Problem to work on
Exact duplicates of the lines from the top of the data through the line containing "потере $22 \times 5=110$ наблюдений." are needed, with every picture left out.
____________
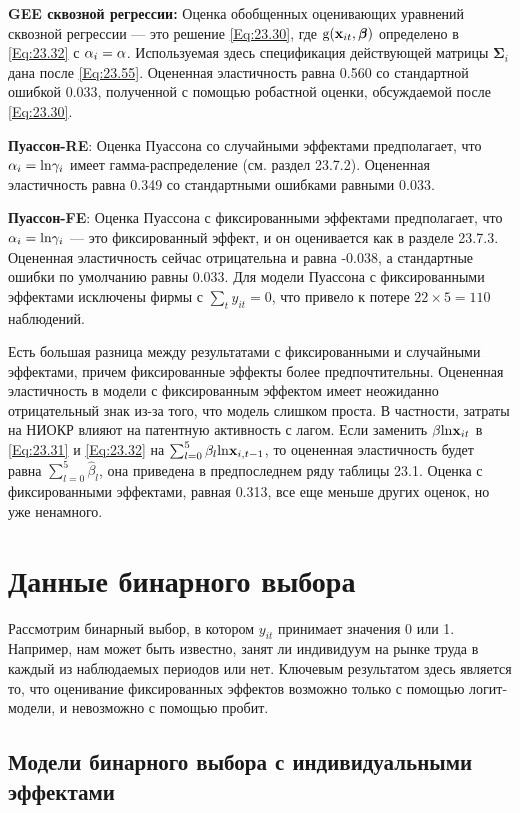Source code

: \textbf{GEE сквозной регрессии:} Оценка обобщенных оценивающих уравнений сквозной регрессии --- это решение \ref{Eq:23.30}, где $\mathrm g(\mathbf{x}_{it}, \bm{\beta})$ определено в \ref{Eq:23.32} с $\alpha_i=\alpha$. Используемая здесь спецификация действующей матрицы $\bm\Sigma_i$ дана после \ref{Eq:23.55}. Оцененная эластичность равна 0.560 со стандартной ошибкой 0.033, полученной с помощью робастной оценки, обсуждаемой после \ref{Eq:23.30}.

\textbf{Пуассон-RE}: Оценка Пуассона со случайными эффектами предполагает, что $\alpha_i=\mathrm{ln} \gamma_i$ имеет гамма-распределение (см. раздел 23.7.2). Оцененная эластичность равна 0.349 со стандартными ошибками равными 0.033.

\textbf{Пуассон-FE}: Оценка Пуассона с фиксированными эффектами предполагает, что $\alpha_i=\mathrm{ln} \gamma_i$ --- это фиксированный эффект, и он оценивается как в разделе 23.7.3. Оцененная эластичность сейчас отрицательна и равна -0.038, а стандартные ошибки по умолчанию равны 0.033. Для модели Пуассона с фиксированными эффектами исключены фирмы с $\sum_t y_{it}=0$, что привело к потере $22 \times 5=110$ наблюдений.

Есть большая разница между результатами с фиксированными и случайными эффектами, причем фиксированные эффекты более предпочтительны. Оцененная эластичность в модели с фиксированным эффектом имеет неожиданно отрицательный знак из-за того, что модель слишком проста. В частности, затраты на НИОКР влияют на патентную активность с лагом. Если заменить $\beta \mathrm{ln} \mathbf{x}_{it}$ в \ref{Eq:23.31} и \ref{Eq:23.32} на $\sum^5_{l=0} \beta_l \mathrm{ln} \mathbf{x}_{i,t-1}$, то оцененная эластичность будет равна $\sum^5_{l=0} \hat{\beta}_l$, она приведена в предпоследнем ряду таблицы 23.1. Оценка с фиксированными эффектами, равная 0.313, все еще меньше других оценок, но уже ненамного.

\section{Данные бинарного выбора}

Рассмотрим бинарный выбор, в котором $y_{it}$ принимает значения 0 или 1. Например, нам может быть известно, занят ли индивидуум на рынке труда в каждый из наблюдаемых периодов или нет. Ключевым результатом здесь является то, что оценивание фиксированных эффектов возможно только с помощью логит-модели, и невозможно с помощью пробит.

\subsection{Модели бинарного выбора с индивидуальными эффектами}

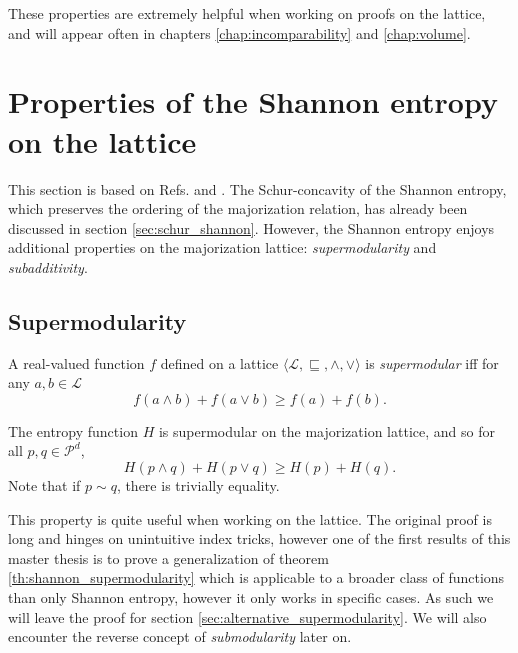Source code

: 
These properties are extremely helpful when working on proofs on the lattice, and will appear often in chapters \ref{chap:incomparability} and \ref{chap:volume}.



\section{Properties of the Shannon entropy on the lattice}

This section is based on Refs. \cite{cicalese_supermodularity_2002} and \cite{cicalese_information_2013}. The Schur-concavity of the Shannon entropy, which preserves the ordering of the majorization relation, has already been discussed in section \ref{sec:schur_shannon}. However, the Shannon entropy enjoys additional properties on the majorization lattice: \textit{supermodularity} and \textit{subadditivity}.



\subsection{Supermodularity} \label{sec:supermodularity}

\begin{definition} \label{def:supermodularity}
    A real-valued function $f$ defined on a lattice $\langle \mathcal{L}, \sqsubseteq, \wedge, \vee \rangle$ is \textit{supermodular} iff for any $a, b \in \mathcal{L}$
    \begin{equation}
        f(a \wedge b) + f(a \vee b) \geq f(a) + f(b).
    \end{equation}
\end{definition}


\begin{theorem} \label{th:shannon_supermodularity}
    The entropy function $H$ is supermodular on the majorization lattice, and so for all $p, q \in \mathcal{P}^d$,
    \begin{equation} \label{eq:supermodularity_shannon}
        H(p \wedge q) + H(p \vee q) \geq H(p) + H(q).
    \end{equation}
    Note that if $p \sim q$, there is trivially equality.
\end{theorem}

This property is quite useful when working on the lattice. The original proof is long and hinges on unintuitive index tricks, however one of the first results of this master thesis is to prove a generalization of theorem \ref{th:shannon_supermodularity} which is applicable to a broader class of functions than only Shannon entropy, however it only works in specific cases. As such we will leave the proof for section \ref{sec:alternative_supermodularity}. We will also encounter the reverse concept of \textit{submodularity} later on.

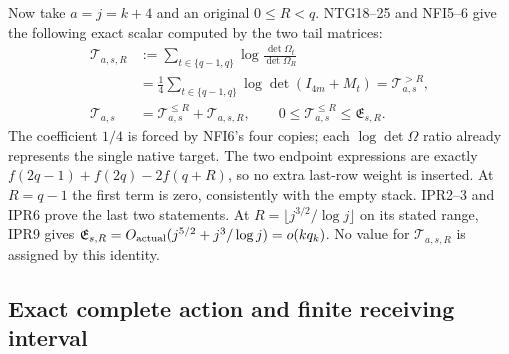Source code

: \documentclass[11pt,a4paper]{article}
\begin{document}
Now take $a=j=k+4$ and an original $0\le R<q$.  NTG18--25 and
NFI5--6 give the following exact scalar computed by the two tail matrices:
\[
 \begin{split}
 \mathscr T_{a,s,R}
 &:=\sum_{t\in\{q-1,q\}}
              \log\frac{\det\Omega_t}{\det\Omega_R}\\
 &=\frac14\sum_{t\in\{q-1,q\}}\log\det(I_{4m}+M_t)
   =\mathcal T_{a,s}^{>R},\\
 \mathcal T_{a,s}&=\mathcal T_{a,s}^{\le R}+\mathscr T_{a,s,R},
 \qquad 0\le\mathcal T_{a,s}^{\le R}\le\mathfrak E_{s,R}.
 \end{split}
 \tag{TAC12}
\]
The coefficient $1/4$ is forced by NFI6's four copies; each
$\log\det\Omega$ ratio already represents the single native target.
The two endpoint expressions are exactly
$f(2q-1)+f(2q)-2f(q+R)$, so no extra last-row weight is inserted.
At $R=q-1$ the first term is zero, consistently with the empty stack.
IPR2--3 and IPR6 prove the last two statements.  At
$R=\lfloor j^{3/2}/\log j\rfloor$ on its stated range, IPR9 gives
$\mathfrak E_{s,R}=O_{\rm actual}(j^{5/2}+j^3/\log j)=o(kq_k)$.
No value for $\mathscr T_{a,s,R}$ is assigned by this identity.

\subsection{Exact complete action and finite receiving interval}
\end{document}
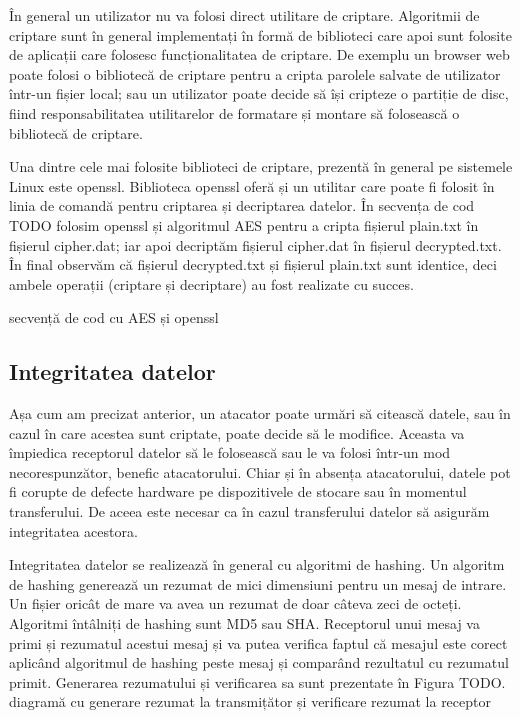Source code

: În general un utilizator nu va folosi direct utilitare de criptare. Algoritmii de criptare sunt în general implementați în formă de biblioteci care apoi sunt folosite de aplicații care folosesc funcționalitatea de criptare. De exemplu un browser web poate folosi o bibliotecă de criptare pentru a cripta parolele salvate de utilizator într-un fișier local; sau un utilizator poate decide să își cripteze o partiție de disc, fiind responsabilitatea utilitarelor de formatare și montare să folosească o bibliotecă de criptare.

Una dintre cele mai folosite biblioteci de criptare, prezentă în general pe sistemele Linux este openssl. Biblioteca openssl oferă și un utilitar care poate fi folosit în linia de comandă pentru criptarea și decriptarea datelor. În secvența de cod TODO folosim openssl și algoritmul AES pentru a cripta fișierul plain.txt în fișierul cipher.dat; iar apoi decriptăm fișierul cipher.dat în fișierul decrypted.txt. În final observăm că fișierul decrypted.txt și fișierul plain.txt sunt identice, deci ambele operații (criptare și decriptare) au fost realizate cu succes.

secvență de cod cu AES și openssl

\subsection{Integritatea datelor}
\label{sec:sec:integrity}

Așa cum am precizat anterior, un atacator poate urmări să citească datele, sau în cazul în care acestea sunt criptate, poate decide să le modifice. Aceasta va împiedica receptorul datelor să le folosească sau le va folosi într-un mod necorespunzător, benefic atacatorului. Chiar și în absența atacatorului, datele pot fi corupte de defecte hardware pe dispozitivele de stocare sau în momentul transferului. De aceea este necesar ca în cazul transferului datelor să asigurăm integritatea acestora.

Integritatea datelor se realizează în general cu algoritmi de hashing. Un algoritm de hashing generează un rezumat de mici dimensiuni pentru un mesaj de intrare. Un fișier oricât de mare va avea un rezumat de doar câteva zeci de octeți. Algoritmi întâlniți de hashing sunt MD5 sau SHA. Receptorul unui mesaj va primi și rezumatul acestui mesaj și va putea verifica faptul că mesajul este corect aplicând algoritmul de hashing peste mesaj și comparând rezultatul cu rezumatul primit. Generarea rezumatului și verificarea sa sunt prezentate în Figura TODO.
diagramă cu generare rezumat la transmițător și verificare rezumat la receptor

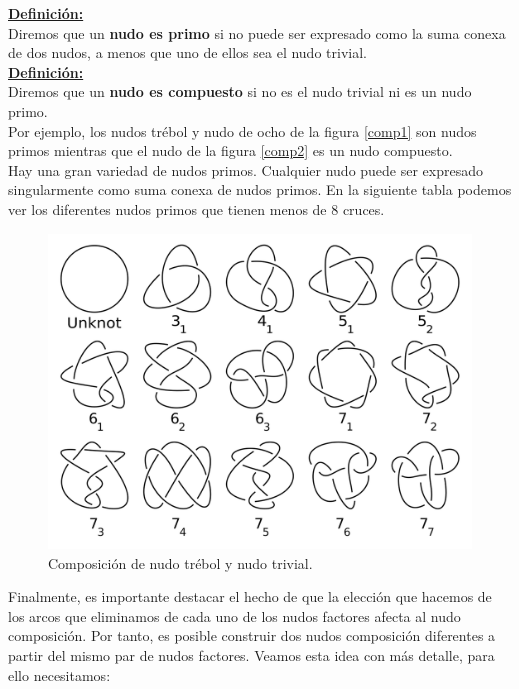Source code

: \documentclass[14pt]{extarticle}
\begin{document}
 \underline{\textbf{ Definición:}}\\
 Diremos que un \textbf{nudo es primo} si no puede ser expresado como la suma conexa de dos nudos, a menos que uno de ellos sea el nudo trivial. \\
 
\underline{ \textbf{ Definición:}}\\
 Diremos que un \textbf{nudo es compuesto} si no es el nudo trivial ni es un nudo primo.\\
  
  Por ejemplo, los nudos trébol y nudo de ocho de la figura \ref{comp1} son nudos primos mientras que el nudo de la figura \ref{comp2} es un nudo compuesto. \\ 
  
  Hay una gran variedad de nudos primos. Cualquier nudo puede ser expresado singularmente como suma conexa de nudos primos. En la siguiente tabla podemos ver los diferentes nudos primos que tienen menos de 8 cruces.\\
        \begin{figure}[h!]
        	\includegraphics[width=14cm]{inudos/tableknot.png}
        	\centering
        	\caption{Composición de nudo trébol y nudo trivial.}
        	\label{comp6} 
        \end{figure}
  
  
  
    
    Finalmente, es importante destacar el hecho de que la elección que hacemos de los arcos que eliminamos de cada uno de los nudos factores afecta al nudo composición. Por tanto, es posible construir dos nudos composición diferentes a partir del mismo par de nudos factores. Veamos esta idea con más detalle, para ello necesitamos:\\
    
\end{document}
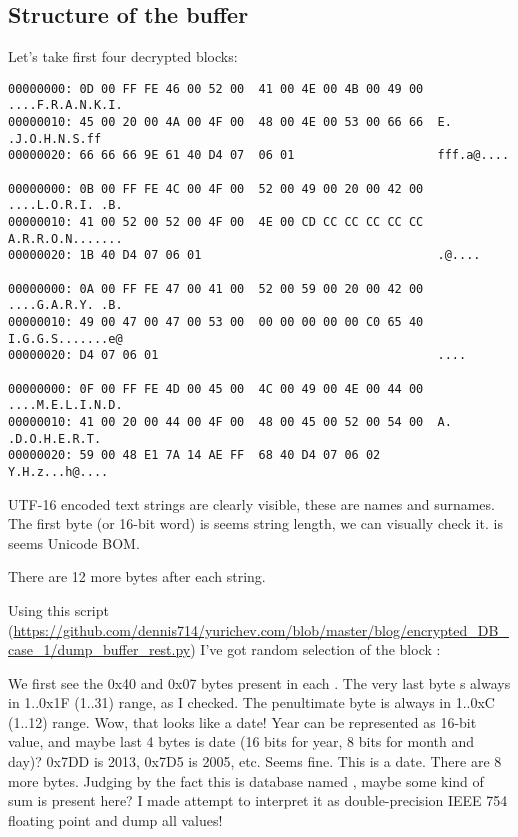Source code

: \subsection{Structure of the buffer}

Let's take first four decrypted blocks:

\begin{lstlisting}
00000000: 0D 00 FF FE 46 00 52 00  41 00 4E 00 4B 00 49 00  ....F.R.A.N.K.I.
00000010: 45 00 20 00 4A 00 4F 00  48 00 4E 00 53 00 66 66  E. .J.O.H.N.S.ff
00000020: 66 66 66 9E 61 40 D4 07  06 01                    fff.a@....

00000000: 0B 00 FF FE 4C 00 4F 00  52 00 49 00 20 00 42 00  ....L.O.R.I. .B.
00000010: 41 00 52 00 52 00 4F 00  4E 00 CD CC CC CC CC CC  A.R.R.O.N.......
00000020: 1B 40 D4 07 06 01                                 .@....

00000000: 0A 00 FF FE 47 00 41 00  52 00 59 00 20 00 42 00  ....G.A.R.Y. .B.
00000010: 49 00 47 00 47 00 53 00  00 00 00 00 00 C0 65 40  I.G.G.S.......e@
00000020: D4 07 06 01                                       ....

00000000: 0F 00 FF FE 4D 00 45 00  4C 00 49 00 4E 00 44 00  ....M.E.L.I.N.D.
00000010: 41 00 20 00 44 00 4F 00  48 00 45 00 52 00 54 00  A. .D.O.H.E.R.T.
00000020: 59 00 48 E1 7A 14 AE FF  68 40 D4 07 06 02        Y.H.z...h@....
\end{lstlisting}

UTF-16 encoded text strings are clearly visible, these are names and surnames.
The first byte (or 16-bit word) is seems string length, we can visually check it.
 is seems Unicode \ac{BOM}.

There are 12 more bytes after each string.

Using this script 
(\url{https://github.com/dennis714/yurichev.com/blob/master/blog/encrypted_DB_case_1/dump_buffer_rest.py})
I've got random selection of the block :



We first see the 0x40 and 0x07 bytes present in each .
The very last byte s always in 1..0x1F (1..31) range, as I checked.
The penultimate byte is always in 1..0xC (1..12) range.
Wow, that looks like a date!
Year can be represented as 16-bit value, and maybe last 4 bytes is date (16 bits for year, 8 bits
for month and day)?
0x7DD is 2013, 0x7D5 is 2005, etc. Seems fine. This is a date.
There are 8 more bytes.
Judging by the fact this is database named , maybe some kind of sum is present here?
I made attempt to interpret it as double-precision IEEE 754 floating point and dump all values!

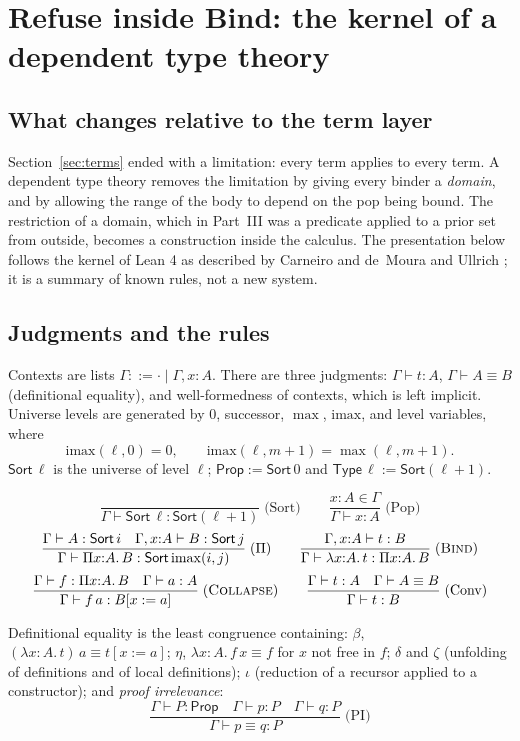 \documentclass[11pt]{article}
\newcommand{\subst}[3]{#1[#2:=#3]}
\newcommand{\Sort}{\mathsf{Sort}}
\newcommand{\Prop}{\mathsf{Prop}}
\newcommand{\Type}{\mathsf{Type}}
\newcommand{\imax}{\mathrm{imax}}
\theoremstyle{definition}
\theoremstyle{plain}
\theoremstyle{remark}
\begin{document}
\section{Refuse inside Bind: the kernel of a dependent type theory}\label{sec:kernel}

\subsection{What changes relative to the term layer}

Section~\ref{sec:terms} ended with a limitation: every term applies to every term. A dependent type theory removes the limitation by giving every binder a \emph{domain}, and by allowing the range of the body to depend on the pop being bound. The restriction of a domain, which in Part~III was a predicate applied to a prior set from outside, becomes a construction inside the calculus. The presentation below follows the kernel of Lean 4 as described by Carneiro \cite{Carneiro19} and de~Moura and Ullrich \cite{LeanCADE21}; it is a summary of known rules, not a new system.

\subsection{Judgments and the rules}

Contexts are lists $\Gamma::=\cdot\mid\Gamma,x{:}A$. There are three judgments: $\Gamma\vdash t:A$, $\Gamma\vdash A\equiv B$ (definitional equality), and well-formedness of contexts, which is left implicit. Universe levels are generated by $0$, successor, $\max$, $\imax$, and level variables, where
\[
\imax(\ell,0)=0,\qquad \imax(\ell,m+1)=\max(\ell,m+1).
\]
$\Sort\,\ell$ is the universe of level $\ell$; $\Prop:=\Sort\,0$ and $\Type\,\ell:=\Sort(\ell+1)$.

\[
\frac{}{\Gamma\vdash\Sort\,\ell:\Sort(\ell+1)}\;\text{(Sort)}\qquad
\frac{x{:}A\in\Gamma}{\Gamma\vdash x:A}\;\text{(Pop)}
\]
\[
\frac{\Gamma\vdash A:\Sort\,i\quad\Gamma,x{:}A\vdash B:\Sort\,j}{\Gamma\vdash\Pi x{:}A.\,B:\Sort\,\imax(i,j)}\;(\Pi)\qquad
\frac{\Gamma,x{:}A\vdash t:B}{\Gamma\vdash\lambda x{:}A.\,t:\Pi x{:}A.\,B}\;(\textsc{Bind})
\]
\[
\frac{\Gamma\vdash f:\Pi x{:}A.\,B\quad\Gamma\vdash a:A}{\Gamma\vdash f\,a:\subst{B}{x}{a}}\;(\textsc{Collapse})\qquad
\frac{\Gamma\vdash t:A\quad\Gamma\vdash A\equiv B}{\Gamma\vdash t:B}\;\text{(Conv)}
\]

Definitional equality is the least congruence containing: $\beta$, $(\lambda x{:}A.\,t)\,a\equiv\subst{t}{x}{a}$; $\eta$, $\lambda x{:}A.\,f\,x\equiv f$ for $x$ not free in $f$; $\delta$ and $\zeta$ (unfolding of definitions and of local definitions); $\iota$ (reduction of a recursor applied to a constructor); and \emph{proof irrelevance}:
\[
\frac{\Gamma\vdash P:\Prop\quad\Gamma\vdash p:P\quad\Gamma\vdash q:P}{\Gamma\vdash p\equiv q:P}\;\text{(PI)}
\]
\end{document}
____________
Answer space
Source code

: \textbf{GEE сквозной регрессии:} Оценка обобщенных оценивающих уравнений сквозной регрессии --- это решение \ref{Eq:23.30}, где $\mathrm g(\mathbf{x}_{it}, \bm{\beta})$ определено в \ref{Eq:23.32} с $\alpha_i=\alpha$. Используемая здесь спецификация действующей матрицы $\bm\Sigma_i$ дана после \ref{Eq:23.55}. Оцененная эластичность равна 0.560 со стандартной ошибкой 0.033, полученной с помощью робастной оценки, обсуждаемой после \ref{Eq:23.30}.

\textbf{Пуассон-RE}: Оценка Пуассона со случайными эффектами предполагает, что $\alpha_i=\mathrm{ln} \gamma_i$ имеет гамма-распределение (см. раздел 23.7.2). Оцененная эластичность равна 0.349 со стандартными ошибками равными 0.033.

\textbf{Пуассон-FE}: Оценка Пуассона с фиксированными эффектами предполагает, что $\alpha_i=\mathrm{ln} \gamma_i$ --- это фиксированный эффект, и он оценивается как в разделе 23.7.3. Оцененная эластичность сейчас отрицательна и равна -0.038, а стандартные ошибки по умолчанию равны 0.033. Для модели Пуассона с фиксированными эффектами исключены фирмы с $\sum_t y_{it}=0$, что привело к потере $22 \times 5=110$ наблюдений.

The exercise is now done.